A different type of heroine, that’s how I saw Phoebe. She’s different from other English women and experienced a humble beginning. She’s also got a bit of temper, but the Quaker childhood helps her reign it in. What I admired about the heroine is that she sticks to her convictions, while still showing vulnerability and flaw. Phoebe tries so hard to be a good person, but makes mistakes just like everyone else. My likes end here. Her communicate skills sucked, and I honestly don’t enjoy books where the hero and heroine say all the wrong things. This was that type of book. They didn’t say what needed to be said, which resulted in ‘the big misunderstanding’.
Lucas, the ex-soldier and flawed hero, left me feeling exceedingly distant from him through most of the book. He’s got every right to be since his first love trampled over his heart. His entire family is hoping Phoebe will make Lucas whole again, and I did enjoy his backstory. Yet Phoebe expresses concern over not knowing how Lucas feels, and often questions his true feelings and reactions to situations. She tends to pre-judge, but even when I was in Lucas’ POV I didn’t feel close to him. He’s even guarded in his own head. As the story progresses I realized the shielded and no expression is part of him, but I didn’t like it.

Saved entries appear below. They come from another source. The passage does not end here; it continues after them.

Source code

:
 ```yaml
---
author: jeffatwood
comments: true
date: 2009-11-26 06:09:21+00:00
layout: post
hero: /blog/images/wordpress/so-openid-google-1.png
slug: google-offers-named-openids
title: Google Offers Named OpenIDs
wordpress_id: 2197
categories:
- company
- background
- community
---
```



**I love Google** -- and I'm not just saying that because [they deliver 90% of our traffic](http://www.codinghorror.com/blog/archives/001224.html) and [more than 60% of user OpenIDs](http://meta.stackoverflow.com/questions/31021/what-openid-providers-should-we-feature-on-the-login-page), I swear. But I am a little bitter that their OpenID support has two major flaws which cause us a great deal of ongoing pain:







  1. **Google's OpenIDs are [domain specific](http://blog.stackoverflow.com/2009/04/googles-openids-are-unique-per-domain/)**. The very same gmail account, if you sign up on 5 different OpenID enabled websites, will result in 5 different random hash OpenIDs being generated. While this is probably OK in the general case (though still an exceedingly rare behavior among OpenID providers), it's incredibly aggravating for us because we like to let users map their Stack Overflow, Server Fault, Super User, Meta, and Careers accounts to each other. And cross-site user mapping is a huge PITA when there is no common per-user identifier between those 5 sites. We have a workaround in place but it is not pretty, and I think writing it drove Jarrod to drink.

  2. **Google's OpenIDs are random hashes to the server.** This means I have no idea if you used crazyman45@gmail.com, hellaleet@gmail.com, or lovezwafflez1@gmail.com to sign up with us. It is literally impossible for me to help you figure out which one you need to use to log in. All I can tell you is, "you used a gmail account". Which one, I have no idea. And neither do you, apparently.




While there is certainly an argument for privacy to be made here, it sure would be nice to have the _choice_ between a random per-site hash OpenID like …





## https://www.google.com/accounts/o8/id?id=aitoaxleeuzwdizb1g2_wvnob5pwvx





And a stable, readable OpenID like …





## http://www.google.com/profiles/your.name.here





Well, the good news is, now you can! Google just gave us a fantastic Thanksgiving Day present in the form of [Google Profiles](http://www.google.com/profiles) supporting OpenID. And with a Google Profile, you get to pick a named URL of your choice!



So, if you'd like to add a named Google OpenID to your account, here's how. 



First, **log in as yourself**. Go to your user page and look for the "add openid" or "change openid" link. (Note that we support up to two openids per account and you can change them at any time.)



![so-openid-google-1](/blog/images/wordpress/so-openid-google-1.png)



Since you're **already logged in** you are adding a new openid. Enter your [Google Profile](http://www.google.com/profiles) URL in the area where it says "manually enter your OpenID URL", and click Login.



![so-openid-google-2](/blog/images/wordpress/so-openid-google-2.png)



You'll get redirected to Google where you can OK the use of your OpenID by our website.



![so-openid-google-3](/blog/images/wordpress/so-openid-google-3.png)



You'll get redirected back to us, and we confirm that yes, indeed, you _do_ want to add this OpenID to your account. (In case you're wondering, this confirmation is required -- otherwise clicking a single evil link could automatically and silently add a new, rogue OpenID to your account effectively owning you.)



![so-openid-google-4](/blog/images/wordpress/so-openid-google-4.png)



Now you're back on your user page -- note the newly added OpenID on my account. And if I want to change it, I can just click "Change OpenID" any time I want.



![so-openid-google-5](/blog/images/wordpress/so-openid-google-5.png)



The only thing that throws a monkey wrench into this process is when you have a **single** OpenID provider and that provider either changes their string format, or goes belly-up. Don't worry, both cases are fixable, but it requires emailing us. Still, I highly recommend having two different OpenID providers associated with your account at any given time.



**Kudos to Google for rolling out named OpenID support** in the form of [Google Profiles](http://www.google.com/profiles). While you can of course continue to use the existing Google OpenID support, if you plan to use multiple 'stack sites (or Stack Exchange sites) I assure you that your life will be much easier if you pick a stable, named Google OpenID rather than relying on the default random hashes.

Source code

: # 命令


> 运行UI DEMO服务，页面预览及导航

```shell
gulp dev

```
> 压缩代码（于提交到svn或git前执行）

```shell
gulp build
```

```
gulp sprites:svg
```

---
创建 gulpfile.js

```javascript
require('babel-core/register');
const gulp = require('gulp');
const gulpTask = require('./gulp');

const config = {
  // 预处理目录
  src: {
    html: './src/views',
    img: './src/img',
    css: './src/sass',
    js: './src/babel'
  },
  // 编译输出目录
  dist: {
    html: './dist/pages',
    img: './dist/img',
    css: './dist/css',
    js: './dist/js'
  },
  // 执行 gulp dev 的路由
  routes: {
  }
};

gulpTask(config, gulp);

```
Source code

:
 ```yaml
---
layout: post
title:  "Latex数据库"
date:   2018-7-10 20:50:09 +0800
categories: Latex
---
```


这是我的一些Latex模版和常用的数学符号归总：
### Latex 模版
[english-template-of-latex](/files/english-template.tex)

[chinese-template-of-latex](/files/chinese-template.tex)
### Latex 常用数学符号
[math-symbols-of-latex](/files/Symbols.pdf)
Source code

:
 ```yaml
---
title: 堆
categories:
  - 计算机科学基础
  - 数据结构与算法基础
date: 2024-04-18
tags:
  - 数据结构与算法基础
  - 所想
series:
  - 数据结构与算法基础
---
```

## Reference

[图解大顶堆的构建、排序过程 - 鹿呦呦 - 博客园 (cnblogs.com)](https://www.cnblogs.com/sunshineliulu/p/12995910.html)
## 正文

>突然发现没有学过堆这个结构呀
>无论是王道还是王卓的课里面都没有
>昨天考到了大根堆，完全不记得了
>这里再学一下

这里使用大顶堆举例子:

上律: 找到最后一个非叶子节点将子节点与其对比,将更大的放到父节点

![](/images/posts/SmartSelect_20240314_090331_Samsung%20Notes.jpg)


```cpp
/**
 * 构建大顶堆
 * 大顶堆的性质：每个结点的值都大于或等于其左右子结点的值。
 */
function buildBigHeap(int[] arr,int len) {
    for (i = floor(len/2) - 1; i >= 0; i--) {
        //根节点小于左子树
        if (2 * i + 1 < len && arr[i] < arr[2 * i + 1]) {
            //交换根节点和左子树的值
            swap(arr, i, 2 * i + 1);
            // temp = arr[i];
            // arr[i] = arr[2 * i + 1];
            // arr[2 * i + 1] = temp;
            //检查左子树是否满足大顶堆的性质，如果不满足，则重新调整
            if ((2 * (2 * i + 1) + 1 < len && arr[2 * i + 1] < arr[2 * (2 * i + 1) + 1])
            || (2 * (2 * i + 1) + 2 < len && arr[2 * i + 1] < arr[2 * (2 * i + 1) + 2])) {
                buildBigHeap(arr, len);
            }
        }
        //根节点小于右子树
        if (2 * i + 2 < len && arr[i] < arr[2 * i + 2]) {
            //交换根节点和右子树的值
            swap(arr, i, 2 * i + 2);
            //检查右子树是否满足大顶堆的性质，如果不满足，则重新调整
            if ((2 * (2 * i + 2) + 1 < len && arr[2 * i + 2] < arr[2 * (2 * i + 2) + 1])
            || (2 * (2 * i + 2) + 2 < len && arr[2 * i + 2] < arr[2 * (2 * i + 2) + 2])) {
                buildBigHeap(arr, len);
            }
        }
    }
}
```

The themes of love, peace, and the holidays are present and lend a helping hand to the story and the plot. For both Phoebe and Lucas it’s about connecting, discovering, and redeeming themselves. Kelly does an excellent job of providing external and internal conflict to keep Lucas and Phoebe on their toes; from smugglers to family feuds. Pacing did drag in portions of the book and I found the descriptive areas didn’t keep me as engaged. I did enjoy Kelly’s presentation of a Quaker and an ex-soldier in the Anglican world, and was able to experience the challenges Phoebe and Lucas had in adjusting to their new circumstances. It’s a shame that so often they were at odds rather than teaming up to overcome the difficulties of their new roles.
For Vanessa Kelly fans there are plenty of secondary characters from previous books, including the famous Bathsheba and Marquess of Silverton. This was my first Kelly novel so I wasn’t as familiar with the characters and their romantic journeys, but the little hints were enough to interest me in reading some of their stories.
In the end I was anxious to see if both H/H could overcome their personal issues and grow to be a couple that would rival their relations, and I wasn’t disappointed by the ending. It’s a decent read that will put you in a holiday mood.